- _Aim of the exercise_:
Only lines holding the word "general" should be copied from the material.

********************

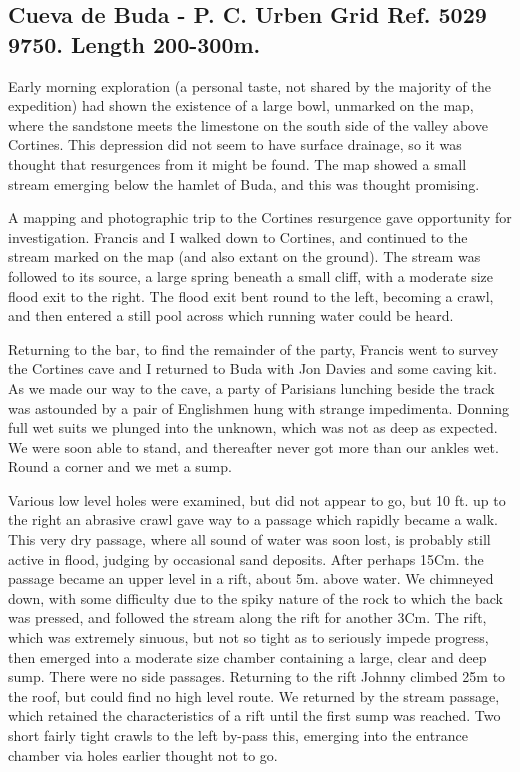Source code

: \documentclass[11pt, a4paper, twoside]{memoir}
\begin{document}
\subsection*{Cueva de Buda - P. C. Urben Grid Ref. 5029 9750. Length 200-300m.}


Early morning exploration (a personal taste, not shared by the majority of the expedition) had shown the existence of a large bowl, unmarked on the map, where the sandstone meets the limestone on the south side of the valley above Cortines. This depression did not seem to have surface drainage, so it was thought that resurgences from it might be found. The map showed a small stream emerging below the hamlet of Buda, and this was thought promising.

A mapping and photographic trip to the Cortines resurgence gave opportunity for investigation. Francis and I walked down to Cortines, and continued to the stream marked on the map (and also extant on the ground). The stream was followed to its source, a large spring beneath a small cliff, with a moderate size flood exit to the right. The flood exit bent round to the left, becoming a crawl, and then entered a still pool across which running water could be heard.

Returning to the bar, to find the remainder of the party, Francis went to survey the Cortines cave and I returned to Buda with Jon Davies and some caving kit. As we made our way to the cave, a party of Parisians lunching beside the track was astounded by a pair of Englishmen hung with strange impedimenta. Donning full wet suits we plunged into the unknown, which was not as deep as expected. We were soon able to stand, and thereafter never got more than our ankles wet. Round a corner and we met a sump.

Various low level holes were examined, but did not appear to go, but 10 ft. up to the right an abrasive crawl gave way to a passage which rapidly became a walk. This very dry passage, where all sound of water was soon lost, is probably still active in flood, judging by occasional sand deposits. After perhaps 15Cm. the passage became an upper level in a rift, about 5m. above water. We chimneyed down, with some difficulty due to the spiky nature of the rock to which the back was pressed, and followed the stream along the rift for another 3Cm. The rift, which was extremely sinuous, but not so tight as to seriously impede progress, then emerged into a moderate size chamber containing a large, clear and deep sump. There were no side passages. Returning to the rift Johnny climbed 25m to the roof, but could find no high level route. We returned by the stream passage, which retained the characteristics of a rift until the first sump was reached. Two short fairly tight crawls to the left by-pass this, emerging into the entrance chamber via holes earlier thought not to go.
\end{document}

********************

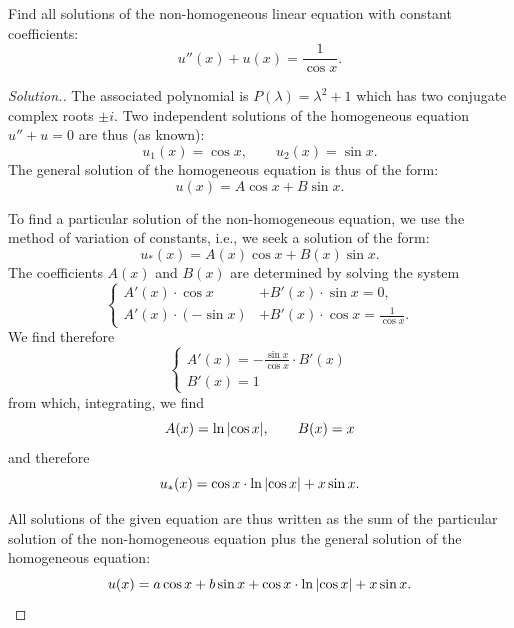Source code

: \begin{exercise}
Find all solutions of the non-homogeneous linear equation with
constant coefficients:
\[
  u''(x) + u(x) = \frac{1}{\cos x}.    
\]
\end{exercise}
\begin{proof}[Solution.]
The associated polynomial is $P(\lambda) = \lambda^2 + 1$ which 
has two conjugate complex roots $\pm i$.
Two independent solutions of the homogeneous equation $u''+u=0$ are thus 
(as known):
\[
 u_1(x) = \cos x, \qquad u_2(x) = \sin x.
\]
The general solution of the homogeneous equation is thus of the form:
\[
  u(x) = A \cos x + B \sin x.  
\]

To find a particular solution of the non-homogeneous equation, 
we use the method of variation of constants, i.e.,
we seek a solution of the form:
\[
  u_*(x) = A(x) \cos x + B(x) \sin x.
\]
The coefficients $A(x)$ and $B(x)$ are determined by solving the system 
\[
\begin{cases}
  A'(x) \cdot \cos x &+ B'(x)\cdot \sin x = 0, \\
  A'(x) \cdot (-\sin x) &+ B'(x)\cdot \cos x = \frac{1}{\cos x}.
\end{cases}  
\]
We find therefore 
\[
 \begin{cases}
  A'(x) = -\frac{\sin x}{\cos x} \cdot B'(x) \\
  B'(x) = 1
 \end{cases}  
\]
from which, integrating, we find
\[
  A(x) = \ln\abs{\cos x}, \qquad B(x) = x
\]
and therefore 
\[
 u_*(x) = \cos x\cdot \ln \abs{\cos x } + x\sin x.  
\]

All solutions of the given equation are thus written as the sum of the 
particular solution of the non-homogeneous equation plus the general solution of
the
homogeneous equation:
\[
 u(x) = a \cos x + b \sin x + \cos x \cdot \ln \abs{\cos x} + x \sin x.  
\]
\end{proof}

********************

- _Task result_:
The general solution of the homogeneous equation is thus of the form:
particular solution of the non-homogeneous equation plus the general solution of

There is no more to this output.